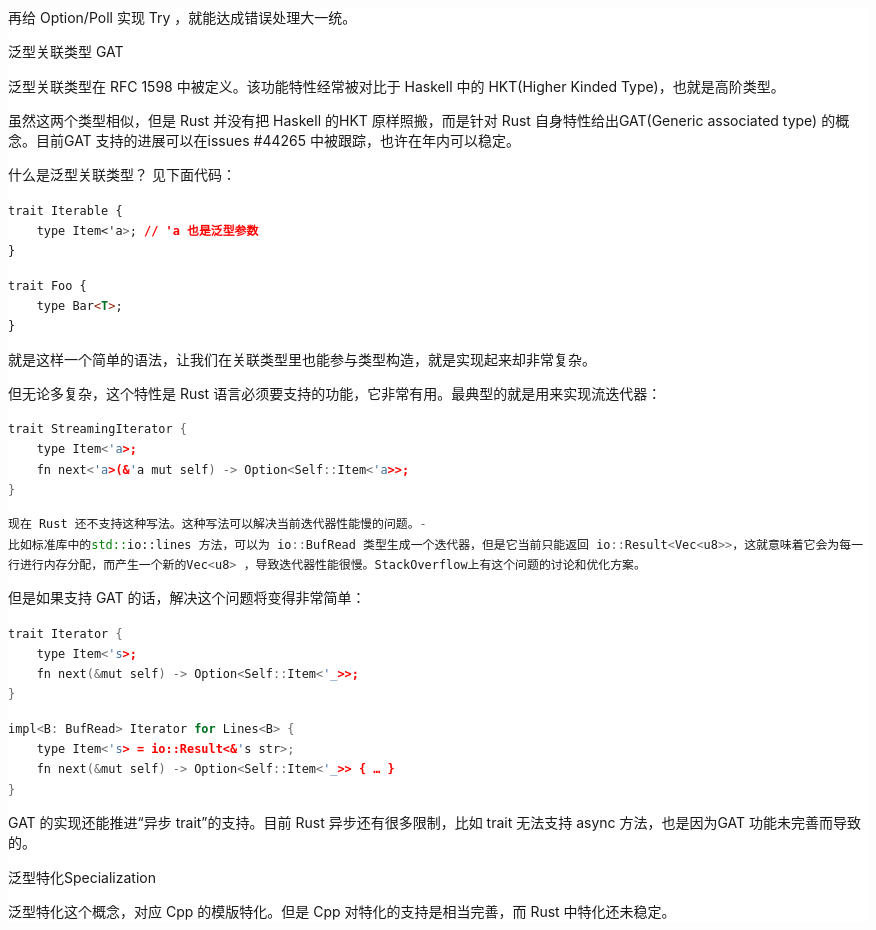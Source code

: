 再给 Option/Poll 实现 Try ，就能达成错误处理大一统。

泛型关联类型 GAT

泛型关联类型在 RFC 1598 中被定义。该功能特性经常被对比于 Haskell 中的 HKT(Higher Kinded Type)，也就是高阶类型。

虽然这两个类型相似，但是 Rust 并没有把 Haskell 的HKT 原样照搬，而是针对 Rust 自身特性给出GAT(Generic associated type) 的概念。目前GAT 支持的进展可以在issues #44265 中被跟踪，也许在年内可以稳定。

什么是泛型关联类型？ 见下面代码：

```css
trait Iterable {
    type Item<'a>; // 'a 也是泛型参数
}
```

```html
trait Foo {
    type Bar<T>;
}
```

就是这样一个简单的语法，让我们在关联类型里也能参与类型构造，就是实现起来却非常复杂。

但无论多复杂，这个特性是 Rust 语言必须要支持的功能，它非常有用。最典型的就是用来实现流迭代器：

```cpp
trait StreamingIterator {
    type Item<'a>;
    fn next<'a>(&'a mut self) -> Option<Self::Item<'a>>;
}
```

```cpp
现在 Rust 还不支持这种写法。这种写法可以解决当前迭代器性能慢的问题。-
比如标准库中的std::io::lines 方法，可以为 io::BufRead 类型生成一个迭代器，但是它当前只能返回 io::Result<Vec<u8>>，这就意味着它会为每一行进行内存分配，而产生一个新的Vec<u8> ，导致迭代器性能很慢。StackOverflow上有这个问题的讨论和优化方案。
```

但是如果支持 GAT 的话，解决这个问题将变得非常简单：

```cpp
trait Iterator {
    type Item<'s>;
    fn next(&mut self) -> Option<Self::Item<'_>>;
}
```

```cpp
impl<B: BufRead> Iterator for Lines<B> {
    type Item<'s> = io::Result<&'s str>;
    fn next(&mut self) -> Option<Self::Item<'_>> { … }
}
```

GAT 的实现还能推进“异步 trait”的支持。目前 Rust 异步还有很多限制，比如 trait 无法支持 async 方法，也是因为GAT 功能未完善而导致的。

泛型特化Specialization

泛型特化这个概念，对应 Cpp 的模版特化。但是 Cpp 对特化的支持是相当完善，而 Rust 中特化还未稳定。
⁂
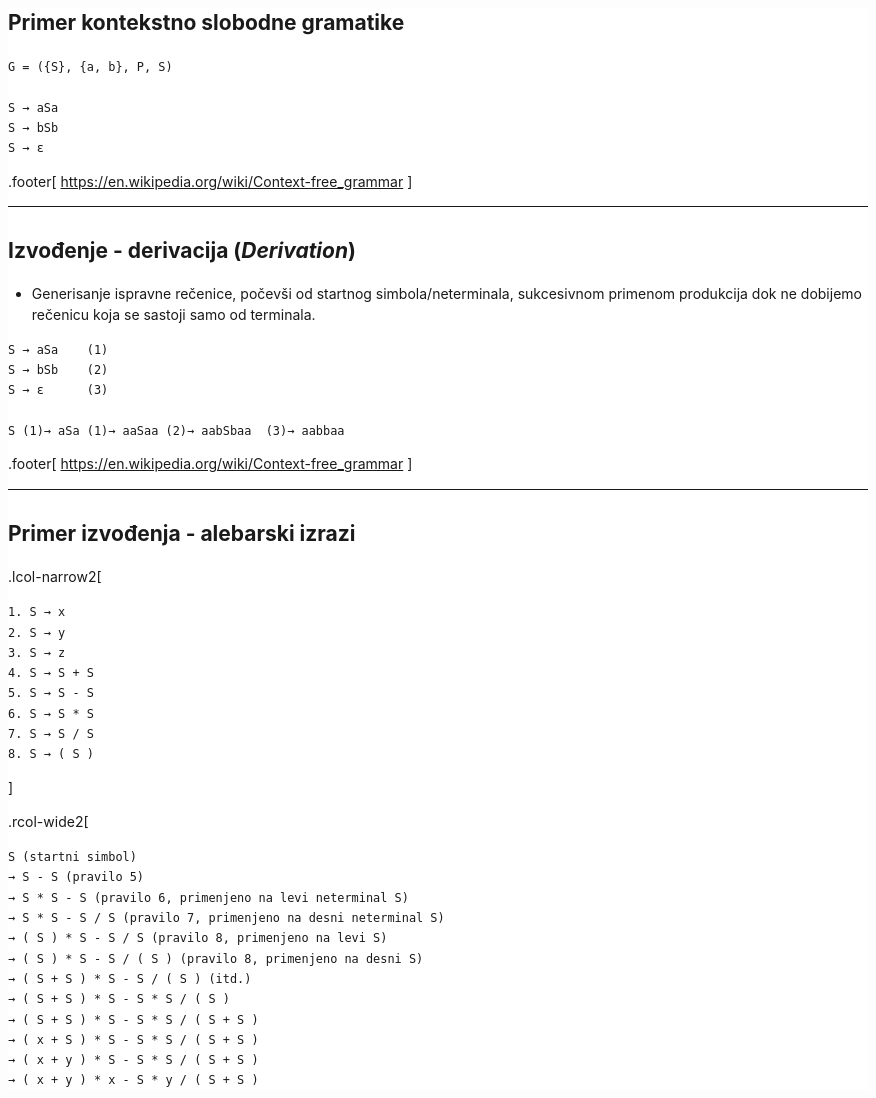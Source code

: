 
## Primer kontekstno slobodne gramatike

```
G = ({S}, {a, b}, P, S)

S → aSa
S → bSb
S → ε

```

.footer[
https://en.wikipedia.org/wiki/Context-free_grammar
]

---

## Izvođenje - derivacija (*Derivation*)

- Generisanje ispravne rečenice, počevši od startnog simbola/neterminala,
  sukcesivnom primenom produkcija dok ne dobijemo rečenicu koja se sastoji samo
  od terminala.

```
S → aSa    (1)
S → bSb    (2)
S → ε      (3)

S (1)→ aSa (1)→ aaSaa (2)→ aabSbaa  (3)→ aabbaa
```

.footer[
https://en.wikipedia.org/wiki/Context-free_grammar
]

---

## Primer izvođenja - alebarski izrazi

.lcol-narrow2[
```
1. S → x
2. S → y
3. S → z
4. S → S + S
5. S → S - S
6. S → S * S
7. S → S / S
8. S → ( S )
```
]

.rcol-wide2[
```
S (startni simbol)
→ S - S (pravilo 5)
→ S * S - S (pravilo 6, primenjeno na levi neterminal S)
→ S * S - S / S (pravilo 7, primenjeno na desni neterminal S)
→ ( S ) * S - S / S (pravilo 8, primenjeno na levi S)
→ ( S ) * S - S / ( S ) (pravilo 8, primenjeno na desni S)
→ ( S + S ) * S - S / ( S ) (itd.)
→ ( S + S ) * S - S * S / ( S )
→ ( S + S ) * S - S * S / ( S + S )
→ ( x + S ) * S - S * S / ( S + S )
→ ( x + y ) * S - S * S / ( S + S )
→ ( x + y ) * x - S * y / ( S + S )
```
⁂
From the records given above, copy all lines containing "Option".

: 再给 Option/Poll 实现 Try ，就能达成错误处理大一统。
    fn next<'a>(&'a mut self) -> Option<Self::Item<'a>>;
    fn next(&mut self) -> Option<Self::Item<'_>>;
    fn next(&mut self) -> Option<Self::Item<'_>> { … }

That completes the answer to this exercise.